B. The Wilson Sporting Goods Company is the official supplier of footballs for the National Football League. In 2003, the NFL complained to Wilson officials that they were not satisfied with the laces on the football, which had a tendency to open slightly on very hot days. In its effort to find a better product with which to make the laces, Wilson turned to Israeli company Para-Tec, which makes parachutes for the Israeli Defense Forces. Para-Tec provided a product based on the strings they used on military parachutes, and this product has been used on NFL footballs ever since (including the deflated footballs).
C. While footballs are referred to as pigskin, they are in fact made from leather. Originally, however, they were made of pigskin.
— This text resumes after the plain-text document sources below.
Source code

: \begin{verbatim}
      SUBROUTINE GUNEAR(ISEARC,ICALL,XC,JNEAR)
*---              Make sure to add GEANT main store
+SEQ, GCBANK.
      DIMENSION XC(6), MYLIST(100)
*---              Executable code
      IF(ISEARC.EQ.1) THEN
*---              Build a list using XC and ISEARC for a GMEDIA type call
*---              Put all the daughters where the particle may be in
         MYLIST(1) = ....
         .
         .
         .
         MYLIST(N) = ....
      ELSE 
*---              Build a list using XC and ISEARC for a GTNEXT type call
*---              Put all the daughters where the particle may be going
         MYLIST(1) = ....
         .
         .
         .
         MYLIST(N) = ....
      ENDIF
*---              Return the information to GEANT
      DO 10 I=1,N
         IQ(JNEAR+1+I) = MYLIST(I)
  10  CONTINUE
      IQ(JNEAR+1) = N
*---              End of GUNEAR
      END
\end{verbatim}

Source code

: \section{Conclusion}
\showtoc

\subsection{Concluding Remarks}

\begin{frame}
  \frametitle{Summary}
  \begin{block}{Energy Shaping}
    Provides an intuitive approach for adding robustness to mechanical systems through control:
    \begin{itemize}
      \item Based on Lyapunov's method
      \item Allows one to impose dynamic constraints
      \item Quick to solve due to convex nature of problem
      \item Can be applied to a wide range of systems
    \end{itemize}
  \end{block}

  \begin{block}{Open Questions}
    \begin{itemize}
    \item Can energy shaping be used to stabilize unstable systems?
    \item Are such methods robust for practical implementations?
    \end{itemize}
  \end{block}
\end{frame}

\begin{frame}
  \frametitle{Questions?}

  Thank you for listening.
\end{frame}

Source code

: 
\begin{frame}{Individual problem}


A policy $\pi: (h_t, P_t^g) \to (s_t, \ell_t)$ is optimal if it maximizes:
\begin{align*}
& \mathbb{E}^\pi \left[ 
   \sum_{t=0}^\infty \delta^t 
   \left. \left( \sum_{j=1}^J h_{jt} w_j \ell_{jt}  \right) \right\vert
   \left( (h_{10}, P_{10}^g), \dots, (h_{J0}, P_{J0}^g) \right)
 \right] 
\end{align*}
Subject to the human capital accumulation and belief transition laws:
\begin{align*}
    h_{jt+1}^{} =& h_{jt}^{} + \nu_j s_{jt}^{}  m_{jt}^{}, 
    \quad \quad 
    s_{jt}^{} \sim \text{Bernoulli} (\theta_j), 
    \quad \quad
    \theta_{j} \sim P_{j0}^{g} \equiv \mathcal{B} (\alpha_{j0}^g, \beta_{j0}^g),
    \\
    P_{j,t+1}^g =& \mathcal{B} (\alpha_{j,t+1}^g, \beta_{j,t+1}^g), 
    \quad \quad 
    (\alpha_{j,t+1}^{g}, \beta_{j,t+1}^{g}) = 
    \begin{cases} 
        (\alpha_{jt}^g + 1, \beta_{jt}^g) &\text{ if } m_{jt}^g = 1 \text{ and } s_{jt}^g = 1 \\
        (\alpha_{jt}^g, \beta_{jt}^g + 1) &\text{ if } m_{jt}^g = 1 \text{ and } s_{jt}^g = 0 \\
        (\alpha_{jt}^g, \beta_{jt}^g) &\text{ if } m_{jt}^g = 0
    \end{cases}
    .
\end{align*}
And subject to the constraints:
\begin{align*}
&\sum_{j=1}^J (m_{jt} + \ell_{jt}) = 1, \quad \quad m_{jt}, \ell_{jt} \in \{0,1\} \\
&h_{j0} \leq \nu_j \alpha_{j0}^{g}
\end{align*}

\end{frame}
In 1950, Brandeis University played its first football game, but the Board of Trustees was not happy with the use of the footballs made from pigs, given that the university operated under Jewish auspices. They contracted with the Spalding Company to design a football made of cow's leather rather than pigskin. The ball became so popular that over time other teams began using it, and now, all footballs are made of leather rather than pigskin (including the deflated footballs).
D. Wilson Sporting Goods, the official supplier of footballs for the NFL, was founded in 1915 by Thomas Wilson. This was a time of strong anti-immigrant feeling in America, and Wilson (like many employers at that time) refused to hire Jews to work in his company. In 1918, a lawsuit was filed by the recently established Anti-Defamation League on behalf of Harry Schild, a Jewish immigrant who was refused employment because of his religion. The case, Schild vs. Wilson, eventually reached the Supreme Court, which ruled in favor of Schild. The company hired Schild, but ironically he quit almost immediately after being assigned to work with the pig skins, a product he refused to touch because of his religious beliefs.
E. Football was invented in the shtetl of Pinsk in Belarus when a kosher butcher sewed together sections of cow hide, which he gave to the neighborhood children to play with. They began throwing it and kicking it around, eventually developing teams and rules. The ball was called the Pinsk-Skin, but over time, as the popularity of the game spread beyond the shtetl, the name morphed into Pigskin, which the non-Jews who played the game found easier to pronounce.